We reject petitioner's further contention that Supreme Court's determination that he suffers from a mental abnormality is against the weight of the evidence. Although petitioner presented expert testimony that would support a contrary finding, "that merely raised a credibility issue for the court to resolve, and its determination is entitled to great deference given its 'opportunity to evaluate [first-hand] the weight and credibility of [the] conflicting expert testimony' " (Matter of Luis S. v State of New York, 166 AD3d 1550, 1554 [4th Dept 2018], appeal dismissed 35 NY3d 985 [2020]).

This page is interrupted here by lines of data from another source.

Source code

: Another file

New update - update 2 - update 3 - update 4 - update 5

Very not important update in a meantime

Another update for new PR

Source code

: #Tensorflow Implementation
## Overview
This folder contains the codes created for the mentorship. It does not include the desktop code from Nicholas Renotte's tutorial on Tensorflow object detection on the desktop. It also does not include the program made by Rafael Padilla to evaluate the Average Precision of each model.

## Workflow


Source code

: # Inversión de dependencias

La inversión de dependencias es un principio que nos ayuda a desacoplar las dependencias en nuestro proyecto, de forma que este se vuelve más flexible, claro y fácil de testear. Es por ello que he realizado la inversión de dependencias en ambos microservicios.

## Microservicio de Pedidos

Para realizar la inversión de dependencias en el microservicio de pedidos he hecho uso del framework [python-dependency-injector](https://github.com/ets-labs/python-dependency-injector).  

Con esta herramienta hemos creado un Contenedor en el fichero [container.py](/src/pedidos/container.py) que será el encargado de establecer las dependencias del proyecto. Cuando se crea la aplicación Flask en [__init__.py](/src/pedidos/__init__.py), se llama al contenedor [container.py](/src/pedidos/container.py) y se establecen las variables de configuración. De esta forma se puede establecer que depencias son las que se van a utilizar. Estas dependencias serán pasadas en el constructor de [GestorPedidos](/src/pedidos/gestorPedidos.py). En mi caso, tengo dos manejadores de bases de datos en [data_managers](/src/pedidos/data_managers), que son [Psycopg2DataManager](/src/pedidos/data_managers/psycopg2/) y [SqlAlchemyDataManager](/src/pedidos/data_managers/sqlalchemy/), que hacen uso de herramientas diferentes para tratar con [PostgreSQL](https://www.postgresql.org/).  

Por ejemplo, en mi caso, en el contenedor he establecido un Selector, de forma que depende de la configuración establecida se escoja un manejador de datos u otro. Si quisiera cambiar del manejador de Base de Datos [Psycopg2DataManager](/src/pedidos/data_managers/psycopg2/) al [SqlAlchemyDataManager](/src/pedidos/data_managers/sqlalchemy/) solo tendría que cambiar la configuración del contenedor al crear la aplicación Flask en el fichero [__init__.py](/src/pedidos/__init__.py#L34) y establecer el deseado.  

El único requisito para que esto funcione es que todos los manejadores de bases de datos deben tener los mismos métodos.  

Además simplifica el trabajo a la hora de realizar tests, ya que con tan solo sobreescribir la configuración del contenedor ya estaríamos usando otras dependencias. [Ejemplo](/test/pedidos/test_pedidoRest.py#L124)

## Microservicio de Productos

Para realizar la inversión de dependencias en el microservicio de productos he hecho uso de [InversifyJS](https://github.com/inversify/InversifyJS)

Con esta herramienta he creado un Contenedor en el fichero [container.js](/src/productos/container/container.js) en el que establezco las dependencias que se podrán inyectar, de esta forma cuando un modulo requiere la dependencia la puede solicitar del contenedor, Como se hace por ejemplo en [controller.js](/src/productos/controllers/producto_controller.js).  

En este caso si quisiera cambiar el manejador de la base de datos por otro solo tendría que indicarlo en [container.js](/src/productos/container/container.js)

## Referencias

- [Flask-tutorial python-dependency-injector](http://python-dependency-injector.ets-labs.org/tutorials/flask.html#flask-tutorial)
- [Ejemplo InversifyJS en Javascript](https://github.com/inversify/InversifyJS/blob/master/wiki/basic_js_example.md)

[*2] Contrary to petitioner's further contention, respondent established by clear and convincing evidence (see Mental Hygiene Law § 10.09 [h]; see generally Matter of Groves v State of New York, 124 AD3d 1213, 1214 [4th Dept 2015]) that petitioner has "serious difficulty in controlling" his sexual conduct (§ 10.03 [i]; see Matter of Edward T. v State of New York, 185 AD3d 1423, 1425 [4th Dept 2020]). Although petitioner's behavior while confined, including, inter alia, acts of aggression, dominance and control, did not involve sexual conduct, those behaviors are related to his risk to reoffend because the sexual offenses of which he was convicted involved those behaviors. Moreover, the experts of both petitioner and respondent opined that petitioner needs sexual offender treatment, but petitioner failed to complete the recommended sexual treatment programs while confined (see generally Matter of Edward T., 185 AD3d at 1425). We thus conclude that respondent met its burden of establishing that petitioner "is a detained sex offender suffering from a mental abnormality involving such a strong predisposition to commit sex offenses, and such an inability to control [his] behavior, that [he] is likely to be a danger to others and to commit sex offenses if not confined to a secure treatment facility" (§ 10.03 [e]; see generally Matter of State of New York v Michael M., 24 NY3d 649, 658-659 [2014]).

We have considered petitioner's remaining contention and conclude that it is academic. Present—Smith, J.P., NeMoyer, Curran, Bannister and DeJoseph, JJ.